Lo studio di «Diretta Verona»
Lo studio di «Diretta Verona»
Lo studio di «Diretta Verona»
Lo studio di «Diretta Verona»

«Il terrorismo di matrice islamica integralista? Le menti degli attentati degli ultimi anni sono persone nate in Europa, immigrati di seconda o terza generazione. A Verona non ci sono segnali per affermare che ci sia terreno fertile per cellule di questo tipo». E’ contro l’allarmismo dilagato nei giorni seguiti alla strage di Parigi Silvano Filippi, segretario veneto del Siulp, il sindacato italiano dei lavoratori della Polizia di Stato, che dallo studio di Telearena, durante «Diretta Verona», la trasmissione condotta da Mario Puliero con la partecipazione del direttore de L’Arena Maurizio Cattaneo, lancia un messaggio chiaro ai veronesi: «Non diamola vinta ai terroristi: non militarizziamo le nostre piazze, non limitiamo la nostra libertà. Piuttosto, per combatterli, coltiviamo le intelligenze dei nostri giovani».

Il problema, infatti, è arginare la possibile deriva dell’ondata di sdegno provocata dagli attentati nella capitale francese: la paura che tra gli immigrati o gli stranieri residenti nel nostro Paese, che si ritrovano a pregare nei numerosi centri culturali islamici della provincia (solo due, in Italia, sono le moschee riconosciute, a Roma e a Milano, ndr) si possano nascondere potenziali terroristi.

«Il problema non è nelle moschee», chiarisce subito l’imam di Verona Mohamed Guerfi, «ma su internet, dove ai giovani viene fatto il lavaggio del cervello. In ogni caso dentro e fuori dalle moschee noi musulmani siamo i primi a vigilare e a segnalare eventuali movimenti o persone sospette».

E dal canto loro, i cristiani come rispondono? «Papa Francesco è stato chiaro dicendo: “La Chiesa non mette porte blindate“, spiega monsignor Bruno Fasani, prefetto della Biblioteca Capitolare. «Non ha paura del diverso, insomma.
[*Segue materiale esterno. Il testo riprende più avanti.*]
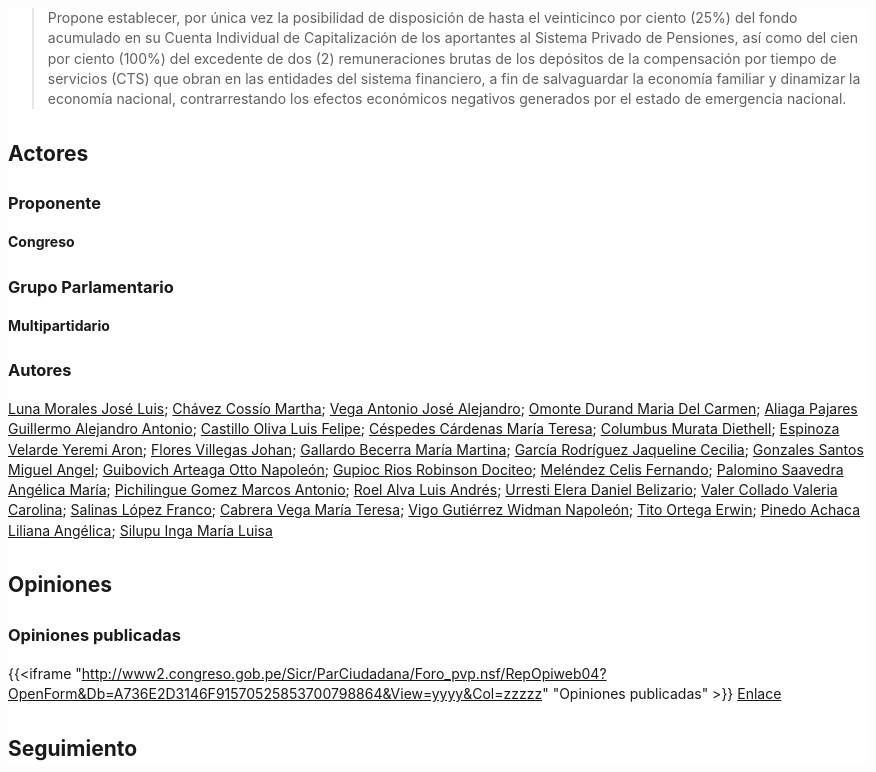 > Propone establecer, por única vez la posibilidad de disposición de hasta el veinticinco por ciento (25%) del fondo acumulado en su Cuenta Individual de Capitalización de los aportantes al Sistema Privado de Pensiones, así como del cien por ciento (100%) del excedente de dos (2) remuneraciones brutas de los depósitos de la compensación por tiempo de servicios (CTS) que obran en las entidades del sistema financiero, a fin de salvaguardar la economía familiar y dinamizar la economía nacional, contrarrestando los efectos económicos negativos generados por el estado de emergencia nacional.


## Actores

### Proponente

**Congreso**

### Grupo Parlamentario

**Multipartidario**

### Autores

[Luna Morales José Luis](mailto:mailto:jlunam@congreso.gob.pe); [Chávez Cossío Martha](mailto:mailto:mchavez@congreso.gob.pe); [Vega Antonio José Alejandro](mailto:mailto:jvegaa@congreso.gob.pe); [Omonte Durand Maria Del Carmen](mailto:mailto:momonte@congreso.gob.pe); [Aliaga Pajares Guillermo Alejandro Antonio](mailto:mailto:galiaga@congreso.gob.pe); [Castillo Oliva Luis Felipe](mailto:mailto:lcastilloo@congreso.gob.pe); [Céspedes Cárdenas María Teresa](mailto:mailto:mcespedes@congreso.gob.pe); [Columbus Murata Diethell](mailto:mailto:dcolumbus@congreso.gob.pe); [Espinoza Velarde Yeremi Aron](mailto:mailto:yespinoza@congreso.gob.pe); [Flores Villegas Johan](mailto:mailto:jfloresv@congreso.gob.pe); [Gallardo Becerra María Martina](mailto:mailto:mgallardo@congreso.gob.pe); [García Rodríguez Jaqueline Cecilia](mailto:mailto:jgarciar@congreso.gob.pe); [Gonzales Santos Miguel Angel](mailto:mailto:mgonzaless@congreso.gob.pe); [Guibovich Arteaga Otto Napoleón](mailto:mailto:oguibovich@congreso.gob.pe); [Gupioc Rios Robinson Dociteo](mailto:mailto:rgupioc@congreso.gob.pe); [Meléndez Celis Fernando](mailto:mailto:fmelendez@congreso.gob.pe); [Palomino Saavedra Angélica María](mailto:mailto:apalomino@congreso.gob.pe); [Pichilingue Gomez Marcos Antonio](mailto:mailto:mpichilingue@congreso.gob.pe); [Roel Alva Luis Andrés](mailto:mailto:lroel@congreso.gob.pe); [Urresti Elera Daniel Belizario](mailto:mailto:durresti@congreso.gob.pe); [Valer Collado Valeria Carolina](mailto:mailto:vvaler@congreso.gob.pe); [Salinas López Franco](mailto:mailto:fsalinas@congreso.gob.pe); [Cabrera Vega María Teresa](mailto:mailto:mcabrera@congreso.gob.pe); [Vigo Gutiérrez Widman Napoleón](mailto:mailto:wvigo@congreso.gob.pe); [Tito Ortega Erwin](mailto:mailto:etito@congreso.gob.pe); [Pinedo Achaca Liliana Angélica](mailto:mailto:lpinedoa@congreso.gob.pe); [Silupu Inga María Luisa](mailto:mailto:msilupu@congreso.gob.pe)

## Opiniones

### Opiniones publicadas

{{<iframe "http://www2.congreso.gob.pe/Sicr/ParCiudadana/Foro_pvp.nsf/RepOpiweb04?OpenForm&Db=A736E2D3146F91570525853700798864&View=yyyy&Col=zzzzz" "Opiniones publicadas" >}}
[Enlace](http://www2.congreso.gob.pe/Sicr/ParCiudadana/Foro_pvp.nsf/RepOpiweb04?OpenForm&Db=A736E2D3146F91570525853700798864&View=yyyy&Col=zzzzz)


## Seguimiento
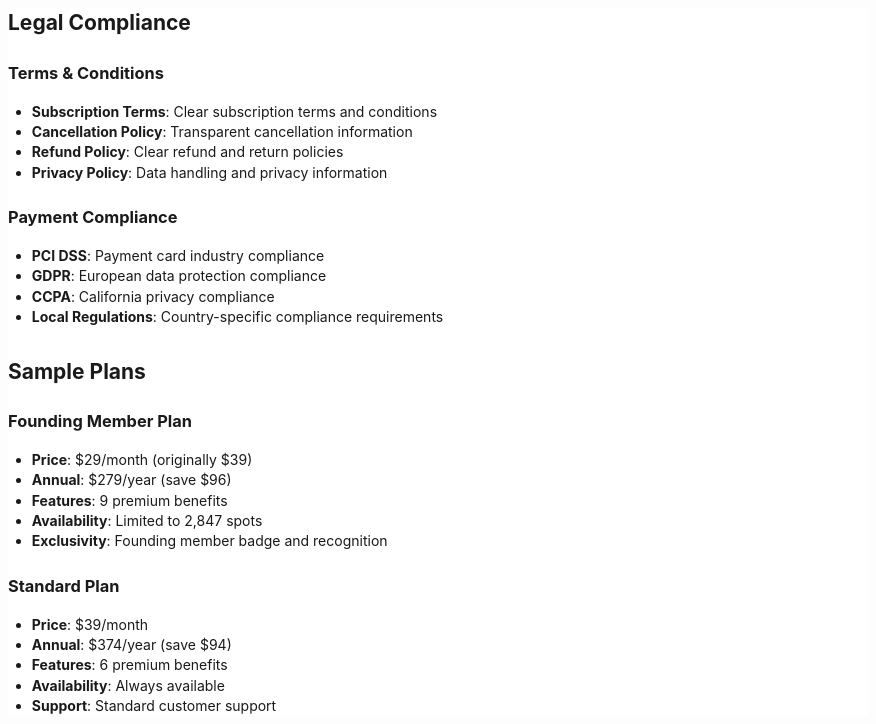 ## Legal Compliance

### Terms & Conditions
- **Subscription Terms**: Clear subscription terms and conditions
- **Cancellation Policy**: Transparent cancellation information
- **Refund Policy**: Clear refund and return policies
- **Privacy Policy**: Data handling and privacy information

### Payment Compliance
- **PCI DSS**: Payment card industry compliance
- **GDPR**: European data protection compliance
- **CCPA**: California privacy compliance
- **Local Regulations**: Country-specific compliance requirements

## Sample Plans

### Founding Member Plan
- **Price**: $29/month (originally $39)
- **Annual**: $279/year (save $96)
- **Features**: 9 premium benefits
- **Availability**: Limited to 2,847 spots
- **Exclusivity**: Founding member badge and recognition

### Standard Plan
- **Price**: $39/month
- **Annual**: $374/year (save $94)
- **Features**: 6 premium benefits
- **Availability**: Always available
- **Support**: Standard customer support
E noi non alzeremo mai muri di odio». «Pur nelle reciproche differenze», precisa l’imam, chiamato ieri sera a spiegare la non semplice posizione dell’Islam nei confronti delle derive estremiste. «Quelli non sono martiri di guerra, ma criminali», sbotta deciso. «L'Islam non ammazza in nome di Dio, anzi predica di vivere in nome di Dio». Ma monsignor Fasani non ci sta: «Al di là della condanna delle stragi da parte degli imam, vorremmo vedere tutto il mondo musulmano scendere in piazza compatto per prendere le distanze».

E se in Europa c’è il rischio che dilaghi la xenofobia, non è da meno il mondo arabo. Basta sentire le parole di monsignor Mario Zenari, il veronese nunzio apostolico in Siria, in collegamento telefonico: «Le bombe degli occidentali? I siriani, nella mentalità comune, le vivono come una nuova crociata da parte dei cristiani». Conferma, poco dopo, la giornalista di Al Jazeera, collegata dal ristorante 12 Apostoli, alla quale proprio ieri sera è stato consegnato a Verona l'omonimo premio: «Anche il mondo arabo considera l’Isis come un cancro», sottolinea. «Normale che in Italia faccia più impressione la strage in casa dei “cugini“ francesi. Come televisione araba, noi diamo uguale valore a tutte le vite. E l’Isis ha fatto il maggior numero di vittime proprio tra gli arabi: 43 morti giovedì a Beirut, qualche settimana fa oltre un centinaio ad Ankara. Ma non ci sono bombe "pulite", l'Occidente forse questo non lo considera. E non considera le numerose vittime civili che questi comportano. Il risultato? L’impatto delle bombe “indiscriminate“ sulle città siriane crea astio nei confronti dell’Occidente».

Sarà anche per questo che Ettore Mo, lo storico inviato di guerra del Corsera, dai locali del 12 Apostoli chiosa: «E’ verosimile che tutto questo odio sfoci in una nuova guerra».